7. Is there anything we are still missing or can be advised to further reduce the recurrence risk? I know she should reduce her weight as her BMI was over 30 when she was diagnosed. Now she is reduced approx 10 kg with BMI 28.
Height:151 cm and was around 74 kgs when diagnosed and now she is 64 kgs.
8. She is doing morning and evening walking daily and getting exposed to early and late evening sun to get Vitamin D. Will the walking is sufficient or should she start doing other exercises and yoga?
Please help us with your inputs.
Please refer below
1. Yes, Femara for 10 years may be better for her too.
2. I can't say which medicine she has to take, but we generally prescribe medicines like shelcal, gemcal for calcium and calcitriol i.e. Calcirol, Uprise d3, etc if Vit D is low.
3. For Bisphosphonates, we give zoledronate 4 mg every 6 monthly as intravenous infusion.
4. TC chemo should be enough for her.
5. If you upload the mammogram report I can give my suggestion on it.
6. Pentanerve can be given for years if it helping.
7. I don't think you are missing anything.
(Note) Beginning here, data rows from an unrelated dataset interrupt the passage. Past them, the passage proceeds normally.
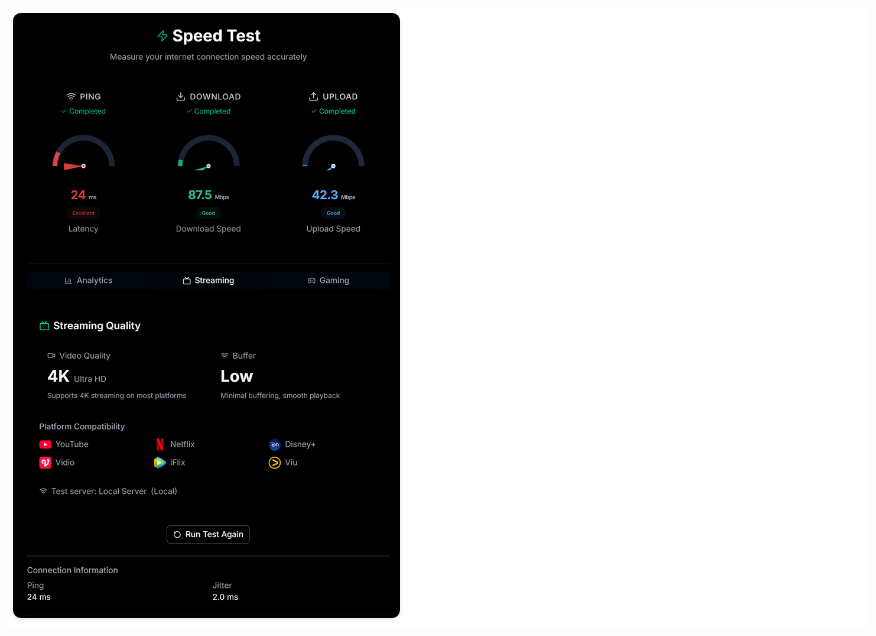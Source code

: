   <img src="/public/project/streaming.png" alt="Streaming Platform Check" width="45%" style="border-radius: 8px; margin: 5px; box-shadow: 0 2px 4px rgba(0,0,0,0.1);" />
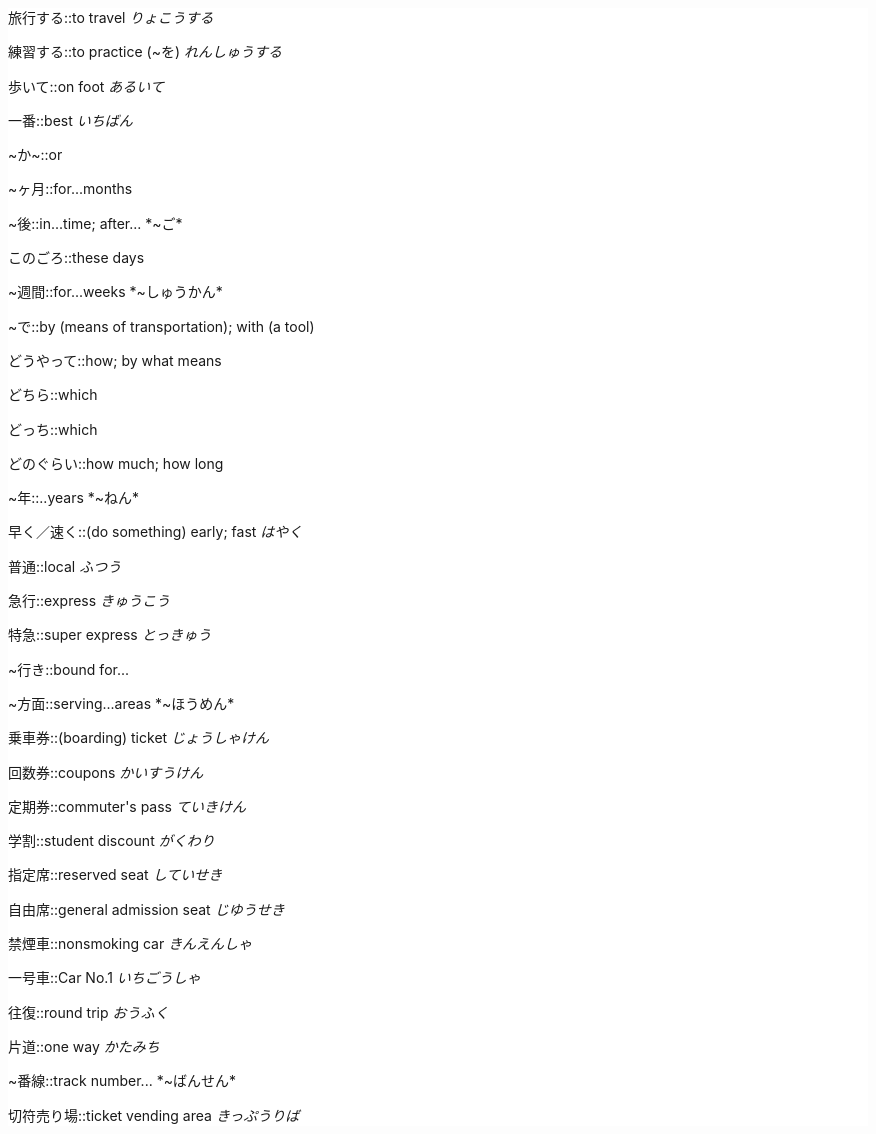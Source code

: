 旅行する::to travel *りょこうする*

練習する::to practice (~を) *れんしゅうする*

歩いて::on foot *あるいて*

一番::best *いちばん*

~か~::or

~ヶ月::for...months

~後::in...time; after... *~ご*

このごろ::these days

~週間::for...weeks *~しゅうかん*

~で::by (means of transportation); with (a tool)

どうやって::how; by what means

どちら::which

どっち::which

どのぐらい::how much; how long

~年::..years *~ねん*

早く／速く::(do something) early; fast *はやく*

普通::local *ふつう*

急行::express *きゅうこう*

特急::super express *とっきゅう*

~行き::bound for...

~方面::serving...areas *~ほうめん*

乗車券::(boarding) ticket *じょうしゃけん*

回数券::coupons *かいすうけん*

定期券::commuter's pass *ていきけん*

学割::student discount *がくわり*

指定席::reserved seat *していせき*

自由席::general admission seat *じゆうせき*

禁煙車::nonsmoking car *きんえんしゃ*

一号車::Car No.1 *いちごうしゃ*

往復::round trip *おうふく*

片道::one way *かたみち*

~番線::track number... *~ばんせん*

切符売り場::ticket vending area *きっぷうりば*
8. BMI may be reduced further. Under 25 is best. Apart from walking, other exercises and yoga should help.
2. Should I also check the Vitamin D levels along with the Dexascan to decide the dosage of Vitamin D? She was advised to take D3 MUST 60K when started with chemo 4 months back for 12 weeks which is now stopped. Also, SUPRADYN 1 tablet daily for 12 week during chemo. Generally the Vitamin D is given weekly once and for her can we give this everyday with what dosage?
5. Please see the report attached for your reference. I have attached both Mammogram and CT scan reports for your kind reference.
Thanks alot for taking time to review and answer my questions.
Please refer below
Yes, Vit D levels should be checked now. If normal then once a month is enough, otherwise again weekly.
The left breast lesion appears benign as per the report and hence repeat imaging can be done as advised by her doc.